Indictments Announced In NJ In Massive Hacking Scheme
By David Madden
NEWARK, N.J. (CBS) -- The US attorney in New Jersey has announced the indictments of five Eastern European men -- four Russian nationals and a Ukrainian -- in what's being called the largest hacking and data breach case in US history.
The five men, with help from four others who were not indicted here, allegedly used an elaborate and complicated plan over a period of seven years to rip off more than a dozen major international corporations to the tune of at least $300 million.
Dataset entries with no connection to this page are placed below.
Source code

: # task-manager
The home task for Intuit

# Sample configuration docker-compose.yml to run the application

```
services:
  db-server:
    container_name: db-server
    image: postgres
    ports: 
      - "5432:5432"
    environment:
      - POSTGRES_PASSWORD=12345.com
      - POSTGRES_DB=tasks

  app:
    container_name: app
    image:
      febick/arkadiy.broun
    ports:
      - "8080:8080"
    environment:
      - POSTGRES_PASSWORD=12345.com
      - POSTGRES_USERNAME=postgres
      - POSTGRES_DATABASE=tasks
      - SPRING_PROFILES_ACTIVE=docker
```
"That is our conservative estimate of the losses -- the amount we've been able to confirm so far -- and suffered by only three of the victim companies," said US attorney Paul Fishman today. "The actual loss here may well be much, much higher."
Among the alleged victims were Nasdaq, the electronic stock exchange; the 7-Eleven chain; JC Penney Co.; the regional supermarket chain Hannaford Brothers; Heartland Payment Systems Inc., one of the world's largest credit and debit processing companies; French retailer Carrefour SA; and the Belgium bank Dexia Bank Belgium.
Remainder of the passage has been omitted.